TASK REQUIREMENTS:
Retype the records below exactly as they stand, but with no images.

DATASET ENTRIES:
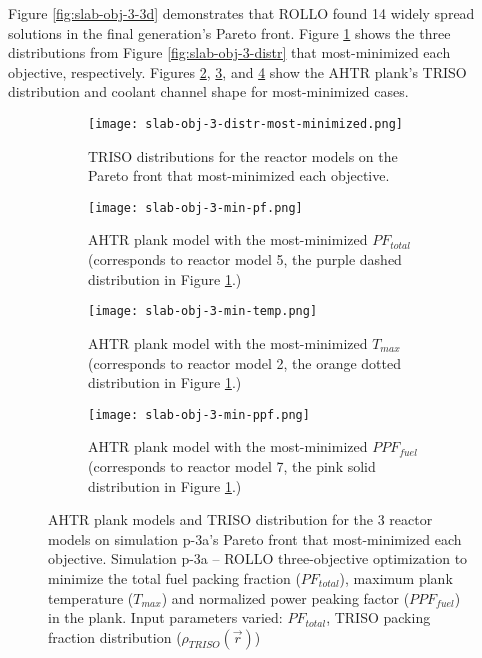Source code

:Figure \ref{fig:slab-obj-3-3d} demonstrates that \gls{ROLLO} found 14 widely spread 
solutions in the final generation's Pareto front.  
Figure \ref{fig:slab-obj-3-distr-most-minimized} shows the three distributions from 
Figure \ref{fig:slab-obj-3-distr} that most-minimized each objective, respectively. 
Figures \ref{fig:slab-obj-3-min-pf}, \ref{fig:slab-obj-3-min-temp}, and 
\ref{fig:slab-obj-3-min-ppf} show the \gls{AHTR} plank's TRISO distribution and 
coolant channel shape for most-minimized cases. 
\begin{figure}[htbp!]
    \centering
    \begin{subfigure}{0.85\textwidth}
        \texttt{[image: slab-obj-3-distr-most-minimized.png]}
        \caption{TRISO distributions for the reactor models on the Pareto front
        that most-minimized each objective.}
        \label{fig:slab-obj-3-distr-most-minimized}
    \end{subfigure}
    \begin{subfigure}{0.8\textwidth}
        \texttt{[image: slab-obj-3-min-pf.png]}
        \caption{\gls{AHTR} plank model with the most-minimized $PF_{total}$ 
        (corresponds to reactor model 5, the purple dashed distribution in 
        Figure \ref{fig:slab-obj-3-distr-most-minimized}.)}
        \label{fig:slab-obj-3-min-pf} 
    \end{subfigure}
    \begin{subfigure}{0.8\textwidth}
        \texttt{[image: slab-obj-3-min-temp.png]}
        \caption{\gls{AHTR} plank model with the most-minimized $T_{max}$
        (corresponds to reactor model 2, the orange dotted distribution in
        Figure \ref{fig:slab-obj-3-distr-most-minimized}.)}
        \label{fig:slab-obj-3-min-temp} 
    \end{subfigure}
    \begin{subfigure}{0.8\textwidth}
        \texttt{[image: slab-obj-3-min-ppf.png]}
        \caption{\gls{AHTR} plank model with the most-minimized $PPF_{fuel}$
        (corresponds to reactor model 7, the pink solid distribution in
        Figure \ref{fig:slab-obj-3-distr-most-minimized}.)}
        \label{fig:slab-obj-3-min-ppf} 
    \end{subfigure}
    \caption{AHTR plank models and TRISO distribution for the 3 reactor models on 
    simulation p-3a's Pareto front that most-minimized each objective.
    Simulation p-3a -- ROLLO three-objective optimization to minimize the total fuel 
    packing fraction ($PF_{total}$), maximum plank temperature ($T_{max}$) and 
    normalized power peaking factor ($PPF_{fuel}$) in the plank. 
    Input parameters varied: $PF_{total}$, TRISO packing fraction distribution
    ($\rho_{TRISO}(\vec{r})$)}
    \label{fig:slab-obj-3-most-minimized}
\end{figure}

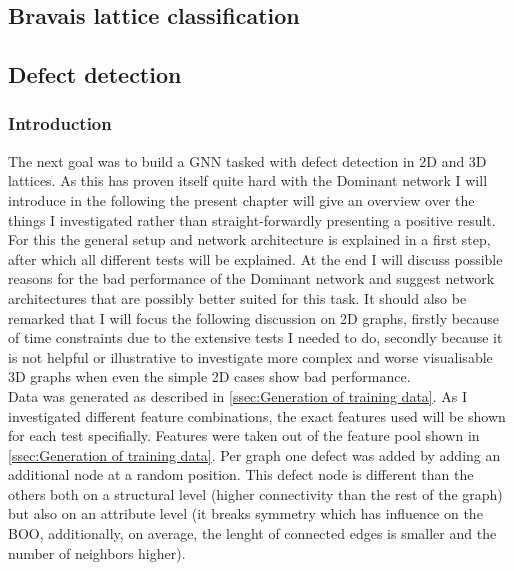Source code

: \documentclass[11pt,a4paper]{article}
\begin{document}
\subsection{Bravais lattice classification}
\label{ssec:Bravais lattice classification}

\subsection{Defect detection}
\label{ssec:Defect detection}
\subsubsection{Introduction}
The next goal was to build a GNN tasked with defect detection in 2D and 3D lattices. 
As this has proven itself quite hard with the Dominant network I will introduce in the following the present chapter will give an overview over the things I investigated rather than straight-forwardly presenting a positive result. 
For this the general setup and network architecture is explained in a first step, after which all different tests will be explained. 
At the end I will discuss possible reasons for the bad performance of the Dominant network and suggest network architectures that are possibly better suited for this task. 
It should also be remarked that I will focus the following discussion on 2D graphs, firstly because of time constraints due to the extensive tests I needed to do, secondly because it is not helpful or illustrative to investigate more complex and worse visualisable 3D graphs when even the simple 2D cases show bad performance. \\

Data was generated as described in \autoref{ssec:Generation of training data}. 
As I investigated different feature combinations, the exact features used will be shown for each test specifially. 
Features were taken out of the feature pool shown in \autoref{ssec:Generation of training data}. 
Per graph one defect was added by adding an additional node at a random position. 
This defect node is different than the others both on a structural level (higher connectivity than the rest of the graph) but also on an attribute level (it breaks symmetry which has influence on the BOO, additionally, on average, the lenght of connected edges is smaller and the number of neighbors higher). \\
\end{document}
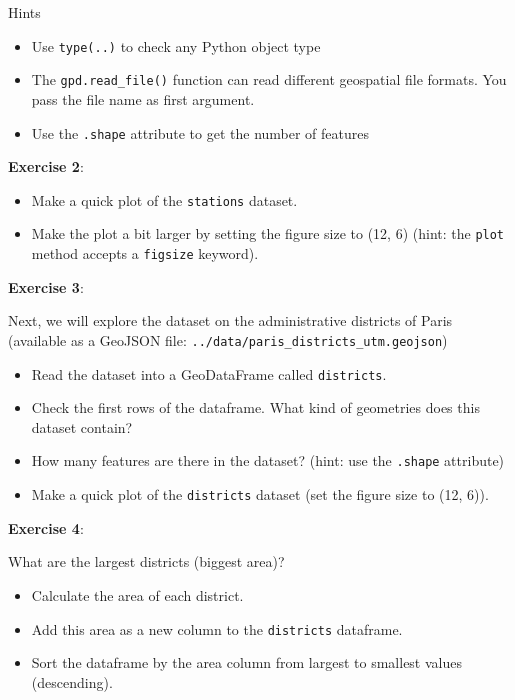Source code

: \documentclass[
  letterpaper,
  DIV=11,
  numbers=noendperiod]{scrreprt}
\providecommand{\tightlist}{%
  \setlength{\itemsep}{0pt}\setlength{\parskip}{0pt}}\usepackage{longtable,booktabs,array}
\begin{document}
Hints

\begin{itemize}
\tightlist
\item
  Use \texttt{type(..)} to check any Python object type
\item
  The \texttt{gpd.read\_file()} function can read different geospatial
  file formats. You pass the file name as first argument.
\item
  Use the \texttt{.shape} attribute to get the number of features
\end{itemize}

\textbf{Exercise 2}:

\begin{itemize}
\tightlist
\item
  Make a quick plot of the \texttt{stations} dataset.
\item
  Make the plot a bit larger by setting the figure size to (12, 6)
  (hint: the \texttt{plot} method accepts a \texttt{figsize} keyword).
\end{itemize}

\textbf{Exercise 3}:

Next, we will explore the dataset on the administrative districts of
Paris (available as a GeoJSON file:
\texttt{../data/paris\_districts\_utm.geojson})

\begin{itemize}
\tightlist
\item
  Read the dataset into a GeoDataFrame called \texttt{districts}.
\item
  Check the first rows of the dataframe. What kind of geometries does
  this dataset contain?
\item
  How many features are there in the dataset? (hint: use the
  \texttt{.shape} attribute)
\item
  Make a quick plot of the \texttt{districts} dataset (set the figure
  size to (12, 6)).
\end{itemize}

\textbf{Exercise 4}:

What are the largest districts (biggest area)?

\begin{itemize}
\tightlist
\item
  Calculate the area of each district.
\item
  Add this area as a new column to the \texttt{districts} dataframe.
\item
  Sort the dataframe by the area column from largest to smallest values
  (descending).
\end{itemize}
\end{document}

OUTPUT OF THE EXERCISE:
Source code

:Figure \ref{fig:slab-obj-3-3d} demonstrates that \gls{ROLLO} found 14 widely spread 
solutions in the final generation's Pareto front.  
Figure \ref{fig:slab-obj-3-distr-most-minimized} shows the three distributions from 
Figure \ref{fig:slab-obj-3-distr} that most-minimized each objective, respectively. 
Figures \ref{fig:slab-obj-3-min-pf}, \ref{fig:slab-obj-3-min-temp}, and 
\ref{fig:slab-obj-3-min-ppf} show the \gls{AHTR} plank's TRISO distribution and 
coolant channel shape for most-minimized cases. 
\begin{figure}[htbp!]
    \centering
    \begin{subfigure}{0.85\textwidth}
        \texttt{[image: slab-obj-3-distr-most-minimized.png]}
        \caption{TRISO distributions for the reactor models on the Pareto front
        that most-minimized each objective.}
        \label{fig:slab-obj-3-distr-most-minimized}
    \end{subfigure}
    \begin{subfigure}{0.8\textwidth}
        \texttt{[image: slab-obj-3-min-pf.png]}
        \caption{\gls{AHTR} plank model with the most-minimized $PF_{total}$ 
        (corresponds to reactor model 5, the purple dashed distribution in 
        Figure \ref{fig:slab-obj-3-distr-most-minimized}.)}
        \label{fig:slab-obj-3-min-pf} 
    \end{subfigure}
    \begin{subfigure}{0.8\textwidth}
        \texttt{[image: slab-obj-3-min-temp.png]}
        \caption{\gls{AHTR} plank model with the most-minimized $T_{max}$
        (corresponds to reactor model 2, the orange dotted distribution in
        Figure \ref{fig:slab-obj-3-distr-most-minimized}.)}
        \label{fig:slab-obj-3-min-temp} 
    \end{subfigure}
    \begin{subfigure}{0.8\textwidth}
        \texttt{[image: slab-obj-3-min-ppf.png]}
        \caption{\gls{AHTR} plank model with the most-minimized $PPF_{fuel}$
        (corresponds to reactor model 7, the pink solid distribution in
        Figure \ref{fig:slab-obj-3-distr-most-minimized}.)}
        \label{fig:slab-obj-3-min-ppf} 
    \end{subfigure}
    \caption{AHTR plank models and TRISO distribution for the 3 reactor models on 
    simulation p-3a's Pareto front that most-minimized each objective.
    Simulation p-3a -- ROLLO three-objective optimization to minimize the total fuel 
    packing fraction ($PF_{total}$), maximum plank temperature ($T_{max}$) and 
    normalized power peaking factor ($PPF_{fuel}$) in the plank. 
    Input parameters varied: $PF_{total}$, TRISO packing fraction distribution
    ($\rho_{TRISO}(\vec{r})$)}
    \label{fig:slab-obj-3-most-minimized}
\end{figure}

Source code

: \documentclass[11pt,a4paper]{article}
\begin{document}
\subsection{Bravais lattice classification}
\label{ssec:Bravais lattice classification}

\subsection{Defect detection}
\label{ssec:Defect detection}
\subsubsection{Introduction}
The next goal was to build a GNN tasked with defect detection in 2D and 3D lattices. 
As this has proven itself quite hard with the Dominant network I will introduce in the following the present chapter will give an overview over the things I investigated rather than straight-forwardly presenting a positive result. 
For this the general setup and network architecture is explained in a first step, after which all different tests will be explained. 
At the end I will discuss possible reasons for the bad performance of the Dominant network and suggest network architectures that are possibly better suited for this task. 
It should also be remarked that I will focus the following discussion on 2D graphs, firstly because of time constraints due to the extensive tests I needed to do, secondly because it is not helpful or illustrative to investigate more complex and worse visualisable 3D graphs when even the simple 2D cases show bad performance. \\

Data was generated as described in \autoref{ssec:Generation of training data}. 
As I investigated different feature combinations, the exact features used will be shown for each test specifially. 
Features were taken out of the feature pool shown in \autoref{ssec:Generation of training data}. 
Per graph one defect was added by adding an additional node at a random position. 
This defect node is different than the others both on a structural level (higher connectivity than the rest of the graph) but also on an attribute level (it breaks symmetry which has influence on the BOO, additionally, on average, the lenght of connected edges is smaller and the number of neighbors higher). \\
\end{document}
Source code

: \documentclass[
  letterpaper,
  DIV=11,
  numbers=noendperiod]{scrreprt}
\providecommand{\tightlist}{%
  \setlength{\itemsep}{0pt}\setlength{\parskip}{0pt}}\usepackage{longtable,booktabs,array}
\begin{document}
Hints

\begin{itemize}
\tightlist
\item
  Use \texttt{type(..)} to check any Python object type
\item
  The \texttt{gpd.read\_file()} function can read different geospatial
  file formats. You pass the file name as first argument.
\item
  Use the \texttt{.shape} attribute to get the number of features
\end{itemize}

\textbf{Exercise 2}:

\begin{itemize}
\tightlist
\item
  Make a quick plot of the \texttt{stations} dataset.
\item
  Make the plot a bit larger by setting the figure size to (12, 6)
  (hint: the \texttt{plot} method accepts a \texttt{figsize} keyword).
\end{itemize}

\textbf{Exercise 3}:

Next, we will explore the dataset on the administrative districts of
Paris (available as a GeoJSON file:
\texttt{../data/paris\_districts\_utm.geojson})

\begin{itemize}
\tightlist
\item
  Read the dataset into a GeoDataFrame called \texttt{districts}.
\item
  Check the first rows of the dataframe. What kind of geometries does
  this dataset contain?
\item
  How many features are there in the dataset? (hint: use the
  \texttt{.shape} attribute)
\item
  Make a quick plot of the \texttt{districts} dataset (set the figure
  size to (12, 6)).
\end{itemize}

\textbf{Exercise 4}:

What are the largest districts (biggest area)?

\begin{itemize}
\tightlist
\item
  Calculate the area of each district.
\item
  Add this area as a new column to the \texttt{districts} dataframe.
\item
  Sort the dataframe by the area column from largest to smallest values
  (descending).
\end{itemize}
\end{document}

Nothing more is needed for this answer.